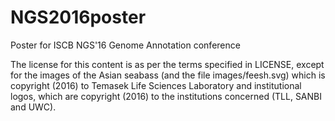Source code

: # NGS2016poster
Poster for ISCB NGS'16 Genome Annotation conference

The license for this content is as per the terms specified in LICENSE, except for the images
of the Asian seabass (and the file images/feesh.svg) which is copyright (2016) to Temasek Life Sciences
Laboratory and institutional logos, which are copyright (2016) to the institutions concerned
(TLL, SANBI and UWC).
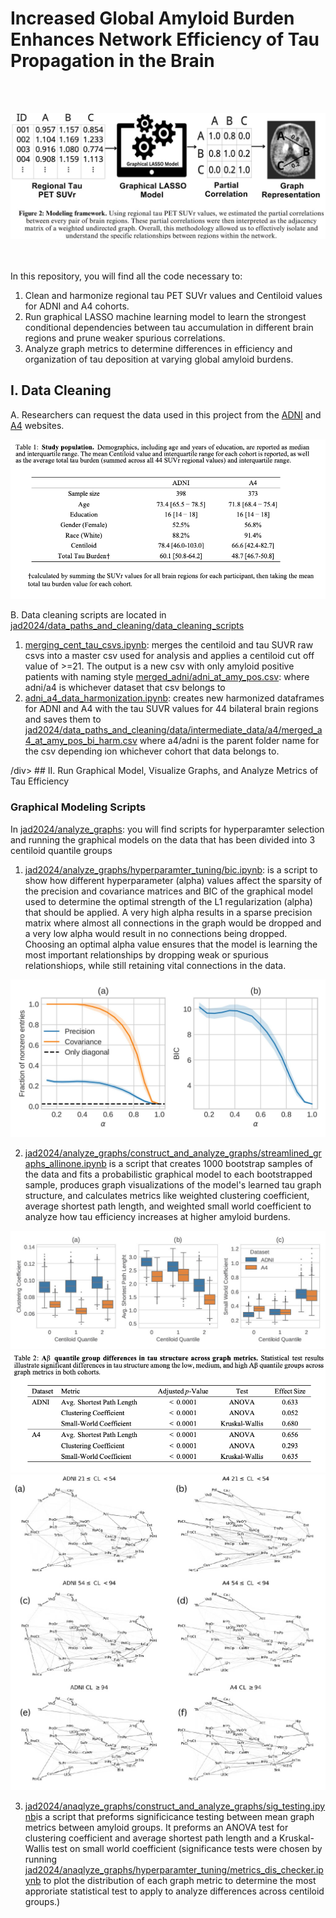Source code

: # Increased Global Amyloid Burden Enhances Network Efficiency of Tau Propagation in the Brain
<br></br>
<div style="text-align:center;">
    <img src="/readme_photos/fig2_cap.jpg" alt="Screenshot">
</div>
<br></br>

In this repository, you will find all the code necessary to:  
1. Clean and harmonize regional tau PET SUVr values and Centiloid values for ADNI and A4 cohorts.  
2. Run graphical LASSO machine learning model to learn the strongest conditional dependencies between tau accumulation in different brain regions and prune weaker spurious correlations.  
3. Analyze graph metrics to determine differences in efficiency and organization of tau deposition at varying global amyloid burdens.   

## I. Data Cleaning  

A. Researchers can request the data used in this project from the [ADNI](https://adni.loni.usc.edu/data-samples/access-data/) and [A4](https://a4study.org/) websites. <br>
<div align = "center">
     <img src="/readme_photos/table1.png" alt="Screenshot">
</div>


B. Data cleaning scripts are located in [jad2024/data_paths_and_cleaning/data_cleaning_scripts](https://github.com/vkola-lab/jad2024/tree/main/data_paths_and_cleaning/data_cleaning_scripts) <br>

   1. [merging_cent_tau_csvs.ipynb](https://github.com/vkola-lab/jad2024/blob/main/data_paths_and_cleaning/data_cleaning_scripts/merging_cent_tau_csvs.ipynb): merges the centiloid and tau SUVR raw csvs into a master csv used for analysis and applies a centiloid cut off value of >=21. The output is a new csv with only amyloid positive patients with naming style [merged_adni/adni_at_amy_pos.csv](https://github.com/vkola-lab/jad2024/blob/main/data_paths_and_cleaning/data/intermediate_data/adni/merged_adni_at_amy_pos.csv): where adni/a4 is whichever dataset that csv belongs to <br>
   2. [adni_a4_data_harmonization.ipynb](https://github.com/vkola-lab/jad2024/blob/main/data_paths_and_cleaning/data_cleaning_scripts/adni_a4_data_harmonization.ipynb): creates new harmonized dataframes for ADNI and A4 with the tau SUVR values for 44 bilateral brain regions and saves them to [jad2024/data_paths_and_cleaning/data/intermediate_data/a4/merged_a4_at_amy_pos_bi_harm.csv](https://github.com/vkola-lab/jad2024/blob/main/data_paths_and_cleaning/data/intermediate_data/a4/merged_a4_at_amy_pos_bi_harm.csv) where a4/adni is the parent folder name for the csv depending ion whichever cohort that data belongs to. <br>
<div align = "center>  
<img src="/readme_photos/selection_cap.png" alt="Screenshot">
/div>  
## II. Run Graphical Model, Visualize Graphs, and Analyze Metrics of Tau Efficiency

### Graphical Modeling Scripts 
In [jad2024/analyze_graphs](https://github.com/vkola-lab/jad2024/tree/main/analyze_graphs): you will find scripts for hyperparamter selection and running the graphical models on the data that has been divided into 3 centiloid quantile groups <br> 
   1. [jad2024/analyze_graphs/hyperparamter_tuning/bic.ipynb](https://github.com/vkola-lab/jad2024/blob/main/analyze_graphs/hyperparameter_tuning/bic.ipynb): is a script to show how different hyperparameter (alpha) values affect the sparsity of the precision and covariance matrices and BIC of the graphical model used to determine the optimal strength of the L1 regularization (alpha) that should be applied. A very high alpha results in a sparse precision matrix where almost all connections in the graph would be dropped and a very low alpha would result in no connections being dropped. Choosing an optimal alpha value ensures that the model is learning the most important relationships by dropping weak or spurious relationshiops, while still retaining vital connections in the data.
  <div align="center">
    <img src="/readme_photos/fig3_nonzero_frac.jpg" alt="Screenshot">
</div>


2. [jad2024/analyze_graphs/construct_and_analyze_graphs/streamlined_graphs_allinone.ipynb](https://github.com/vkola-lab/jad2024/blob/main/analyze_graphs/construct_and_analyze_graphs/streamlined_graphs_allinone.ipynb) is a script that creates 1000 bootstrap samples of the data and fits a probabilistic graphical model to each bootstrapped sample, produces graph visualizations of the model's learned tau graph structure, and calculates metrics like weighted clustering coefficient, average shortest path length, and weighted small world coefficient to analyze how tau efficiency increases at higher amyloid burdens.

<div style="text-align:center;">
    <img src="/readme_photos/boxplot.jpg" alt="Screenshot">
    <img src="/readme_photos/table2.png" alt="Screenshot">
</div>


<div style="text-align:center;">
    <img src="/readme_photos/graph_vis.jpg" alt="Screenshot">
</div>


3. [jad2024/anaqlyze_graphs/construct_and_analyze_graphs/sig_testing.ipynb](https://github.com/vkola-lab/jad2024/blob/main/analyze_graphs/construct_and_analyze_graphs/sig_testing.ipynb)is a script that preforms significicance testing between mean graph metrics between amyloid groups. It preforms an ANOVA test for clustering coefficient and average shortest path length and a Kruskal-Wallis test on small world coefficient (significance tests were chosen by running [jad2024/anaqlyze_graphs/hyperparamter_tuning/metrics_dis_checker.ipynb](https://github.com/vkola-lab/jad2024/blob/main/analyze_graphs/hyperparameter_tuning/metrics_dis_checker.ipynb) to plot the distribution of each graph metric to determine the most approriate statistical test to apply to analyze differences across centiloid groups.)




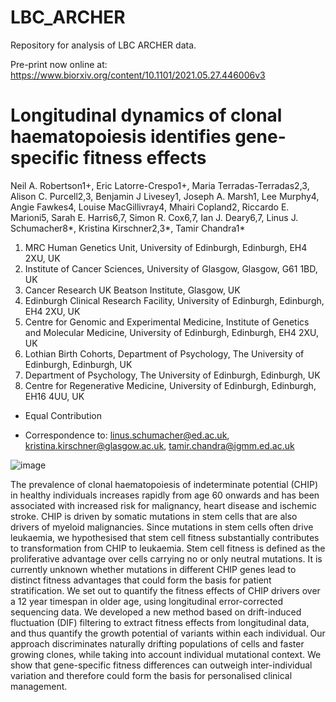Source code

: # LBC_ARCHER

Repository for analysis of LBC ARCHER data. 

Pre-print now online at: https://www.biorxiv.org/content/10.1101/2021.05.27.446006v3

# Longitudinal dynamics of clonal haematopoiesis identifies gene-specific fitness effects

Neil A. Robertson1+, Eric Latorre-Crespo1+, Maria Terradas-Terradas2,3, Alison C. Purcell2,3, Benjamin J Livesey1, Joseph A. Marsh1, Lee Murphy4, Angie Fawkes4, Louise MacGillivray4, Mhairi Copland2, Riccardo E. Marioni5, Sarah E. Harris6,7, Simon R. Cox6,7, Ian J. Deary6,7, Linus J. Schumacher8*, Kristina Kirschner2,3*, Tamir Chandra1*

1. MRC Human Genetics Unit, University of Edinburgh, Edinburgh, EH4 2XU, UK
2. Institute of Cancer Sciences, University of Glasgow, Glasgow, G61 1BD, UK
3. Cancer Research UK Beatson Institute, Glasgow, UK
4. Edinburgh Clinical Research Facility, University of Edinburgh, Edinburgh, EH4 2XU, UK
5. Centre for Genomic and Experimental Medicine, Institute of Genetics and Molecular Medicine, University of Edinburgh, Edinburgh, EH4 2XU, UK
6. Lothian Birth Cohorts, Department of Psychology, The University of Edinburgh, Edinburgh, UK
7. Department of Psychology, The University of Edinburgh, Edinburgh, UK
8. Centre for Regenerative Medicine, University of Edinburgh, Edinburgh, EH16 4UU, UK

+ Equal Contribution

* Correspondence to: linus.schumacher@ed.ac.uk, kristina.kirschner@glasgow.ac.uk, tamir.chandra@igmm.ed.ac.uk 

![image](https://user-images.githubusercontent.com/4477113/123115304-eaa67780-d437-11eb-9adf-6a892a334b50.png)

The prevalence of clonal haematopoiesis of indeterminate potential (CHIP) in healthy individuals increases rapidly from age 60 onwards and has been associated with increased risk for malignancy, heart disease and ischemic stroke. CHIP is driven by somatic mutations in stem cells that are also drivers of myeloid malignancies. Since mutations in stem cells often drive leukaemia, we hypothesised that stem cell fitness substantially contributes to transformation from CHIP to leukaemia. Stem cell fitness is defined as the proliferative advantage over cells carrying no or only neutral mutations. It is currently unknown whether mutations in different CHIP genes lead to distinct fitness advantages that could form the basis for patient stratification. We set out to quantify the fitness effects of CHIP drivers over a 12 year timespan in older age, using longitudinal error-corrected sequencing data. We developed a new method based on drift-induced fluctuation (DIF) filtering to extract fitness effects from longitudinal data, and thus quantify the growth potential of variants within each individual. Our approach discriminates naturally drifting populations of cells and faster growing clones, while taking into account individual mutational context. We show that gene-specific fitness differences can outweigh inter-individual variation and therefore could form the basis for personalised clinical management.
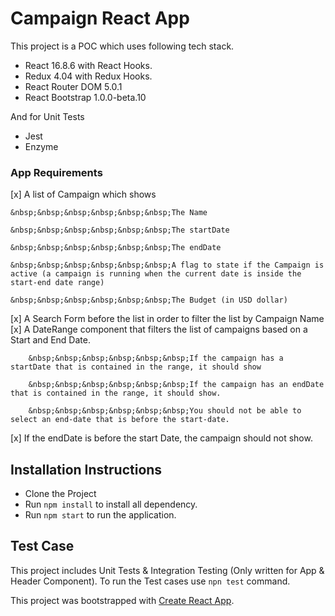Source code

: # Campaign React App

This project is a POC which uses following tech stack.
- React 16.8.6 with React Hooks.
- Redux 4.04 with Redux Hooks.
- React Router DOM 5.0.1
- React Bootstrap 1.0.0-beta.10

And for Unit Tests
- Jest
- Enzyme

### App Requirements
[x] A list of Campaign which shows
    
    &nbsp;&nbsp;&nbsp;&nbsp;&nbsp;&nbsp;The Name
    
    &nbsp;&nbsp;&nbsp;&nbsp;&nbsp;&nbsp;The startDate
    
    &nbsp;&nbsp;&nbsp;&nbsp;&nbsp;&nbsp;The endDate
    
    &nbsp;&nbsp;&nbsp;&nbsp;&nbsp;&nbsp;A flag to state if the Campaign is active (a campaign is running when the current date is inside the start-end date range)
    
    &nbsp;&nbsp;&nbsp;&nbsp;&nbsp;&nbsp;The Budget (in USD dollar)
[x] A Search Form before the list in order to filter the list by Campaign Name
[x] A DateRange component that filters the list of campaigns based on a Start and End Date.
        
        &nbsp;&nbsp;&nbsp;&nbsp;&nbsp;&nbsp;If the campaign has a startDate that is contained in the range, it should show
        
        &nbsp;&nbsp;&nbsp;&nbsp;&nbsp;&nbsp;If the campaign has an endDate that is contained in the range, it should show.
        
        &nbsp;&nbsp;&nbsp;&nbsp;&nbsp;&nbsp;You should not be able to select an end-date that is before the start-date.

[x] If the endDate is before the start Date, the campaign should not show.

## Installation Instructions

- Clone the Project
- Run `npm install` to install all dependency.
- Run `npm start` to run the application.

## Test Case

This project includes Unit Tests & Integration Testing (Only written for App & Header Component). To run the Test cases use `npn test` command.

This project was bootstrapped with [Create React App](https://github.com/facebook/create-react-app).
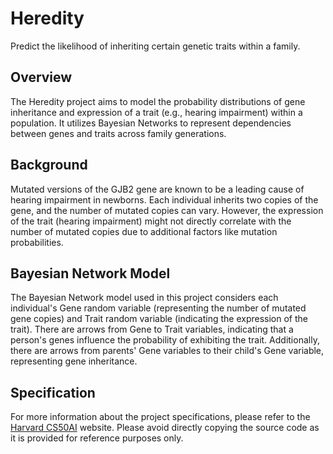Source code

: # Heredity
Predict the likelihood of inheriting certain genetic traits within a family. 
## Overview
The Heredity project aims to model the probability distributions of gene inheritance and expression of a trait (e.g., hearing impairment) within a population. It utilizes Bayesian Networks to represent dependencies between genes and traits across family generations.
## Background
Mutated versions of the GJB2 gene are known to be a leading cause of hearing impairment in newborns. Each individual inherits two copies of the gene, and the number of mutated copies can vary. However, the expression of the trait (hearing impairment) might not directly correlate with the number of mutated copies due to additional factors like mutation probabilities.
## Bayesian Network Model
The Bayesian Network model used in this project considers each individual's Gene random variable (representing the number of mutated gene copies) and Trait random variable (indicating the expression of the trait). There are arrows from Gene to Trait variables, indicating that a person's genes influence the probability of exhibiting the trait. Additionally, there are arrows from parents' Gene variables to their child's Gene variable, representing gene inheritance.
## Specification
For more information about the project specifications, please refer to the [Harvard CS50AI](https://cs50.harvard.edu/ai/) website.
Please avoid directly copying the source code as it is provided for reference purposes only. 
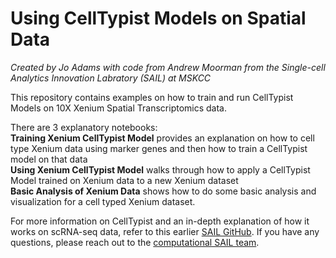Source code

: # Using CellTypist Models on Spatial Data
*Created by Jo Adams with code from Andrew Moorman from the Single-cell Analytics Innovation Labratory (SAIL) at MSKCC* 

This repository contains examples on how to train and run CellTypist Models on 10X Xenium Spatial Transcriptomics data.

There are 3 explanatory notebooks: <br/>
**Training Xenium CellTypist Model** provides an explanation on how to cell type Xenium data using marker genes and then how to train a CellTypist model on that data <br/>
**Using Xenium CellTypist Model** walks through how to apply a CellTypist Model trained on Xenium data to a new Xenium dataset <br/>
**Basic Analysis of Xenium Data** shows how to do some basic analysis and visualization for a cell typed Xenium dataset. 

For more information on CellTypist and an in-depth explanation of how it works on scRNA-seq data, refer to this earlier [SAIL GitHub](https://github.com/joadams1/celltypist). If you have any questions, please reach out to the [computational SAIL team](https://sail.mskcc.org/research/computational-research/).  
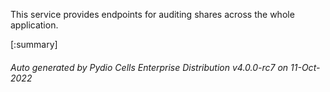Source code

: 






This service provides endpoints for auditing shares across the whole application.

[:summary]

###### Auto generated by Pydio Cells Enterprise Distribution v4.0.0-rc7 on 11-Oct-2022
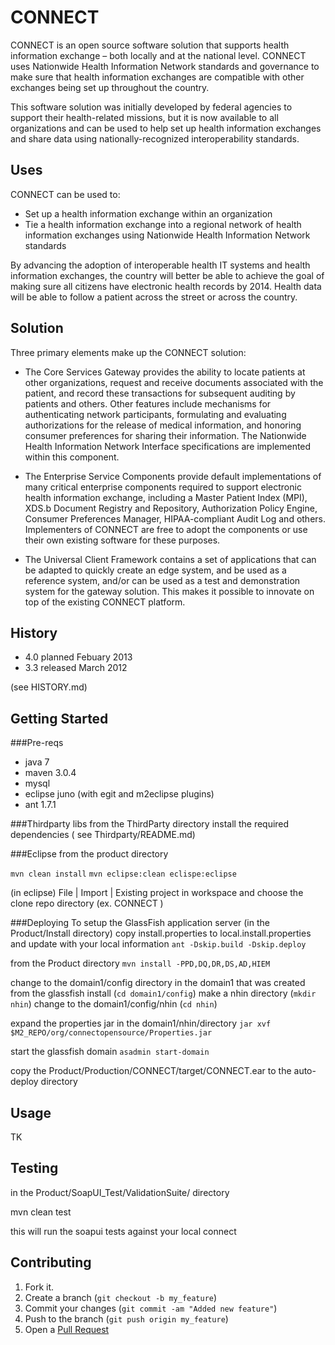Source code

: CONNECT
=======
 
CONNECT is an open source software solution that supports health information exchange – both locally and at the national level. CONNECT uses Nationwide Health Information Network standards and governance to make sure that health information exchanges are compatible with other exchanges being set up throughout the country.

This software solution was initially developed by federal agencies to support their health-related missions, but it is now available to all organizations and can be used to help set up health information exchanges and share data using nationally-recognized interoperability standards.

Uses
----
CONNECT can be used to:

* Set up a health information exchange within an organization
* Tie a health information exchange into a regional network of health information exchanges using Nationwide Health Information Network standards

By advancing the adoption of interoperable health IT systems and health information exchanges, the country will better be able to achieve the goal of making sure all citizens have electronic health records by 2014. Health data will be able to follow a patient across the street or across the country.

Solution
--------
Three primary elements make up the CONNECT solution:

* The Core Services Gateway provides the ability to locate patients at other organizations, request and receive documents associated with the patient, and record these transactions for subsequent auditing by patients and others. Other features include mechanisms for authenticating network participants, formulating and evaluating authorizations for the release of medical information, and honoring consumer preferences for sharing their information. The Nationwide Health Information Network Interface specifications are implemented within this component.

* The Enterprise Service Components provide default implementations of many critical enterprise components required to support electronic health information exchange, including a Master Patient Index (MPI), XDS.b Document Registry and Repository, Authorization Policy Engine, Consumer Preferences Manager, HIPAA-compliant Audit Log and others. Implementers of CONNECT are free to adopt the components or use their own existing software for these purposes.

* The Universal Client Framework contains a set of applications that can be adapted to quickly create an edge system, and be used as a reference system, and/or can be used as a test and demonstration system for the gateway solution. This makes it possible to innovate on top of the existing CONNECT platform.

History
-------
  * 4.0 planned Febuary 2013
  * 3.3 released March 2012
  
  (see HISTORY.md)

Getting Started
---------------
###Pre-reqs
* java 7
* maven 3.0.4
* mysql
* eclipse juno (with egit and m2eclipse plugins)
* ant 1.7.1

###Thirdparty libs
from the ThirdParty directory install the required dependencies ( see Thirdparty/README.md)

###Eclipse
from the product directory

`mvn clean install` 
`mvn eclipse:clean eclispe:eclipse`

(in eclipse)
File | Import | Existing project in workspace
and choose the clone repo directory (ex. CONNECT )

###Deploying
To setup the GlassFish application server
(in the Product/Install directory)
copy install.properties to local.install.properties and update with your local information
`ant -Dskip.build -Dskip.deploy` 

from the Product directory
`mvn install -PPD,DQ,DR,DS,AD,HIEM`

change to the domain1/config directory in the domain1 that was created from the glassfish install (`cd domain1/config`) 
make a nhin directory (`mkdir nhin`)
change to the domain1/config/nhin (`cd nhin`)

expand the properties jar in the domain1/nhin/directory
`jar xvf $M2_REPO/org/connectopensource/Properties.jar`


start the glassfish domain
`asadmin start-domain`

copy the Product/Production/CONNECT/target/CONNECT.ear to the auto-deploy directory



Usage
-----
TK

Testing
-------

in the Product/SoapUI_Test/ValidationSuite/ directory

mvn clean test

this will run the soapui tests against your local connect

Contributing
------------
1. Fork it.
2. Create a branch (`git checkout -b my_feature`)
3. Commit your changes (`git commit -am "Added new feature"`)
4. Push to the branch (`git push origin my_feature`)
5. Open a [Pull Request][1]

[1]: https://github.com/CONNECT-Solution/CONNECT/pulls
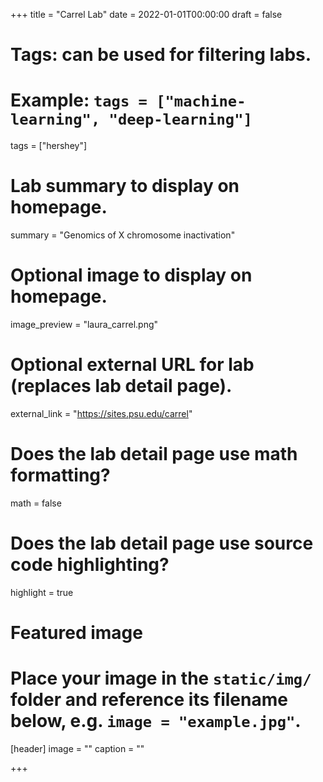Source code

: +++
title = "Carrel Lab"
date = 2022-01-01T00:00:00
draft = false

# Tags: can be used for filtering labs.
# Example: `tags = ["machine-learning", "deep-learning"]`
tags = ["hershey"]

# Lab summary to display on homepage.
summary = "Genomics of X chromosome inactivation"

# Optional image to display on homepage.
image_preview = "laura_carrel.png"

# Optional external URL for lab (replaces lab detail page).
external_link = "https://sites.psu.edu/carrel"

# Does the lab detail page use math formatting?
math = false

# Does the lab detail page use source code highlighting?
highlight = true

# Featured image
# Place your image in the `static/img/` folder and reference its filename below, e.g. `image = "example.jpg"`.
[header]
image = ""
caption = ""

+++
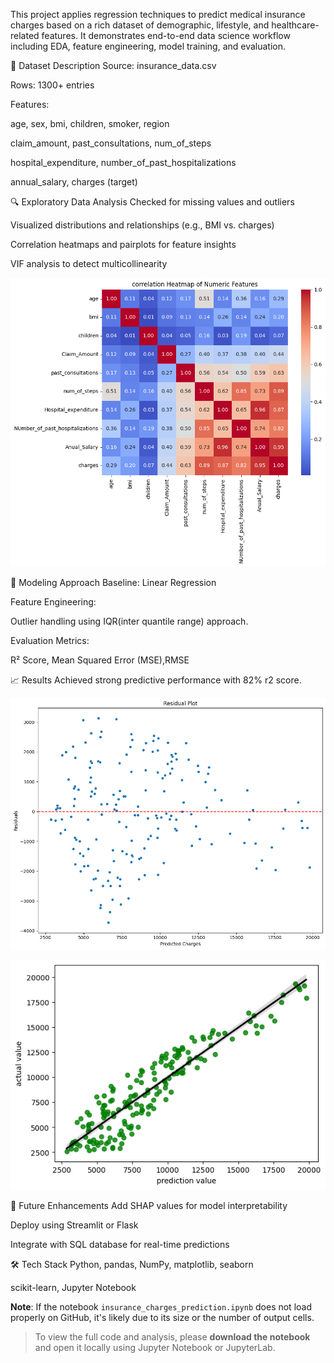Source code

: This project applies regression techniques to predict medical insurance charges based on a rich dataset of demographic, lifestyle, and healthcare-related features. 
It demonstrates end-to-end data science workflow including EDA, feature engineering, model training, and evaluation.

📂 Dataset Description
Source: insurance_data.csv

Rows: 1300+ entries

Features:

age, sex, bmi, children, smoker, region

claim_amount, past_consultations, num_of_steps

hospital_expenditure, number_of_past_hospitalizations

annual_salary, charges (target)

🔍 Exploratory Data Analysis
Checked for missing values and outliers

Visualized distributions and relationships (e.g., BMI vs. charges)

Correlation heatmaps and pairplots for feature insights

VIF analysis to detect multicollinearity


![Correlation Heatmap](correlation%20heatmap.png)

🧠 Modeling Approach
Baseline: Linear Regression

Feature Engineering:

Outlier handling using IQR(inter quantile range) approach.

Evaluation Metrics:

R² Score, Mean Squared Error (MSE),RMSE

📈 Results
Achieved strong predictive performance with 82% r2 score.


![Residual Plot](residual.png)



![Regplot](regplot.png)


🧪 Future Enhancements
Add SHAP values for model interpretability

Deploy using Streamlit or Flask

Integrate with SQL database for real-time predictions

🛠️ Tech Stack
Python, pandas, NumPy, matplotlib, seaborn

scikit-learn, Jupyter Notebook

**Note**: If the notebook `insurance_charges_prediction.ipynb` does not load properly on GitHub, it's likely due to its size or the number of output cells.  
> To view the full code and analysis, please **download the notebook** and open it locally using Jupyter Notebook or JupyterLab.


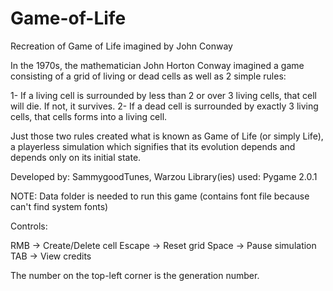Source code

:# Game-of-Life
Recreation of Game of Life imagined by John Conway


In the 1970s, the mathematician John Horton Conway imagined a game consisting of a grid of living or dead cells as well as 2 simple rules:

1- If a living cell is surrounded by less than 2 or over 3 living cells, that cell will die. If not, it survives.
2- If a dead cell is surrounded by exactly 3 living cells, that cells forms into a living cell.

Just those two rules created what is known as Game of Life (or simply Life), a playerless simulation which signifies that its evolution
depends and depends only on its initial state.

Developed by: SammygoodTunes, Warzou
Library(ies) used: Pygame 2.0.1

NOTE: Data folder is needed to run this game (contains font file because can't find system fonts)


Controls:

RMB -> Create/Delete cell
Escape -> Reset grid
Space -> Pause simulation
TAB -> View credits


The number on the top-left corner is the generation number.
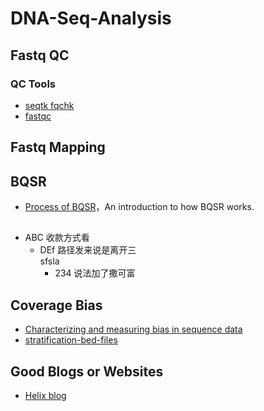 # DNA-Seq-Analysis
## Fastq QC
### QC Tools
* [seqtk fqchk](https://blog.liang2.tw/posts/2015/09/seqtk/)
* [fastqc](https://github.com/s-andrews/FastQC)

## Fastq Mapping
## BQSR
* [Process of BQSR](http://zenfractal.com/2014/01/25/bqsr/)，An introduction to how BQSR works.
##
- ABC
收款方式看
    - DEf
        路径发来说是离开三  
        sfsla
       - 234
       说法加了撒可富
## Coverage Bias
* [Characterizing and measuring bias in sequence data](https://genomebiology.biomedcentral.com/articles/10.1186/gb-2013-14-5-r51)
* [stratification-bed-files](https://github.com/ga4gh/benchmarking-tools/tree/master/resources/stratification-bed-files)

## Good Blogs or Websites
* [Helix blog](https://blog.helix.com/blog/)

▸ **WHAT TO WORK ON**
Please give back exactly the lines of this listing beginning at the line with "This repository contains" and ending with the line with "Xenium dataset <br/>", both included, and nothing else.

▸ **ANSWER BOX**
This repository contains examples on how to train and run CellTypist Models on 10X Xenium Spatial Transcriptomics data.

There are 3 explanatory notebooks: <br/>
**Training Xenium CellTypist Model** provides an explanation on how to cell type Xenium data using marker genes and then how to train a CellTypist model on that data <br/>
**Using Xenium CellTypist Model** walks through how to apply a CellTypist Model trained on Xenium data to a new Xenium dataset <br/>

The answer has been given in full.